Another watch-three-times-and-see-whats-wrong was a scene in the 1989 Ken Burns documentary The Civil War not to be confused of a recently aired PBS documentary on World War I. Actually the 1989 airing was produced for a number of years going as far back as early 1987 the idea was floating, according to a local interest magazine I found in my grandmother’s stuff recently.

The assessing was how President Lincoln was shot. Knowing how overrated Burns’ content is of just moving a camera of a still picture and call it a “documentary”. I actually giggled when the auditory scene of him being shot and screams erupted because the footage was a drawing of the events leading up. It looked like a high schooler did the sketch, or should I use air-quotes.

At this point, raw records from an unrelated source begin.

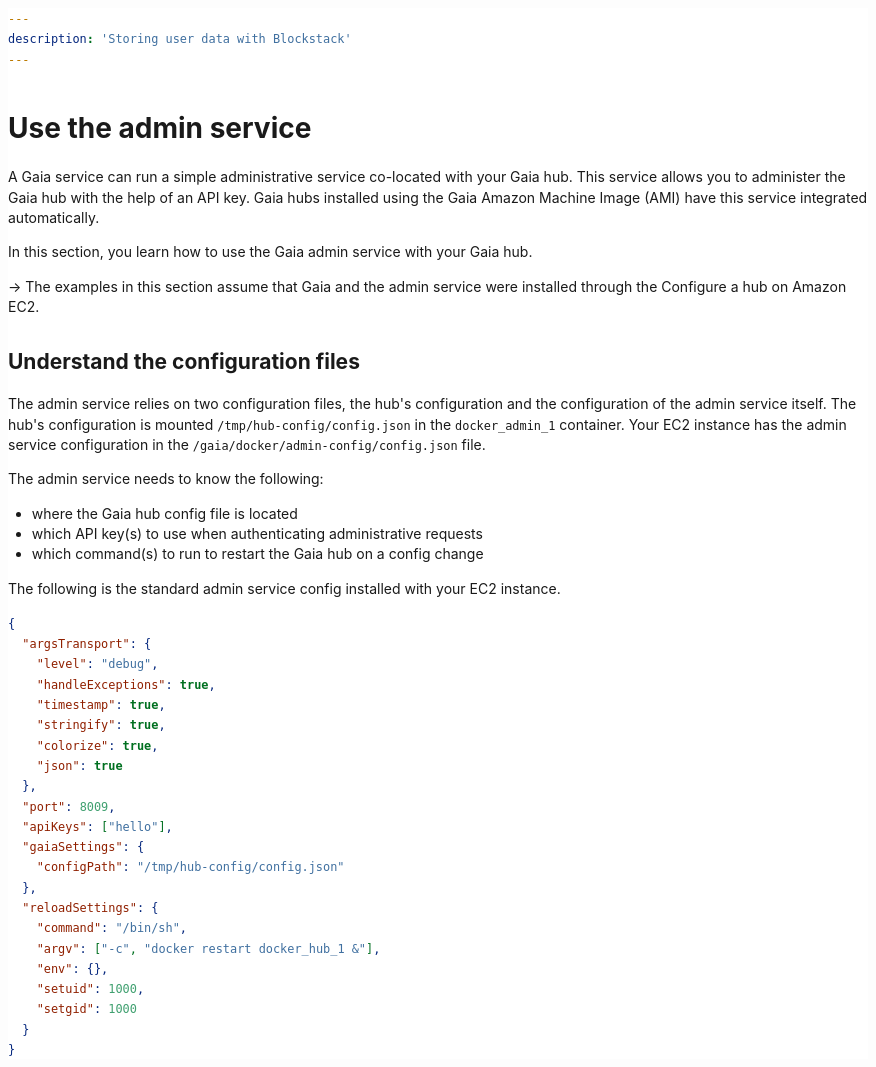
 ```yaml
---
description: 'Storing user data with Blockstack'
---
```


# Use the admin service

A Gaia service can run a simple administrative service co-located with your Gaia hub. This service allows you to administer the Gaia hub with the help of an API key. Gaia hubs installed using the Gaia Amazon Machine Image (AMI) have this service integrated automatically.

In this section, you learn how to use the Gaia admin service with your Gaia hub.

-> The examples in this section assume that Gaia and the admin service were installed through the Configure a hub on Amazon EC2.

## Understand the configuration files

The admin service relies on two configuration files, the hub's configuration and the configuration of the admin service itself. The hub's configuration is mounted `/tmp/hub-config/config.json` in the `docker_admin_1` container. Your EC2 instance has the admin service configuration in the `/gaia/docker/admin-config/config.json` file.

The admin service needs to know the following:

- where the Gaia hub config file is located
- which API key(s) to use when authenticating administrative requests
- which command(s) to run to restart the Gaia hub on a config change

The following is the standard admin service config installed with your EC2 instance.

```json
{
  "argsTransport": {
    "level": "debug",
    "handleExceptions": true,
    "timestamp": true,
    "stringify": true,
    "colorize": true,
    "json": true
  },
  "port": 8009,
  "apiKeys": ["hello"],
  "gaiaSettings": {
    "configPath": "/tmp/hub-config/config.json"
  },
  "reloadSettings": {
    "command": "/bin/sh",
    "argv": ["-c", "docker restart docker_hub_1 &"],
    "env": {},
    "setuid": 1000,
    "setgid": 1000
  }
}
```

The discussion at that point was this ethical, because it was from so long ago, and at what point does this draw between recreation, and creating a story?

The next case was a corporate video and selling a product, some document machine, of some sorts and how far would one go to sell a product if you put different parts together as one video that might make the machine not appear to work in the way it’s shown.

The last one was a snatched video from New England One, a great resource if you are a Boston area news geek with the interest of news formats, personalities, and other media news stuff that many used to be interested. That guy is out of the Providence DMA, but close enough to had recorded the second night of NBC Boston (now known as NBC 10) late night newscast.

Instead of finding anything positive, he went on the attack. NBC10 has actually been a decent news product finding local interest stories of New Hampshire (since part of the FCC license covers NH mind ya)

So he shows the first story on the A-block. I say it was bad timing. So open ended questions began and I raised my hand from the peanut gallery and said “a little bit sensational” and others were bothered by the sound effects (known in the industry as “stingers”) and other little things. The speaker really dug a nerve in me, being the inner broadcast journalist I stride to be in normal life. He used the five worst words in TV

  • A reader
  • a voice over (VO)
  • followed by sound on tape (SOT) or background audio that might had been chopped up by other clips
  • Packages (the infamous 90 seconds of news)
  • the Live shot – insulting the ENG community
  • that creates a lie`
  • And in cable news, the infamous panels

Also, he went to explain the B-roll and stated that B-roll is a visual confirmation to cover up shots, and it’s “used to cut something out that a reporter doesn’t like”

He went on to bash the teases of  “why can’t the station not tell you the Red Sox scores so you don’t have to wait till later”. Well Mister, I think I have the answer. Are you familiar with Bob Lobel? Or Mike Lynch? To them, they were or are assets to the news team, idiot. These guys have been an institution, and even if NBC 10/WBTS/WNEU/WYCN or even WHDH for that matter doesn’t have a strong sports anchor, they are following with the tradition.

Also telling the Red Sox scores passively on a bumper leading to the C Block would be something like no substance, just fluffy stuff that would counteract to your own argument. It’s like telling a story that doesn’t deserve any air time, and just making the news even more mediocre  because there isn’t enough meat or 10 seconds. This liberal dude apparently likes to consume fast food like content to be sure! Or is it the mountain air?

TV News is not perfect, and sure so many like to complain, even if they worked in the industry.

When I challenged him about the network news like the 6:30 shows, he didn’t understand my point of excessive use of visual effects you see in iMovie and wrote me off like I was talking about FNC, MSNBC, etc. By this point it was 8:04 and we were having to leave.

I’ll explain my real reason of why TV medium has abused their ethical standards in another post where the guy totally missed and a group of people getting shorted of real usable facts.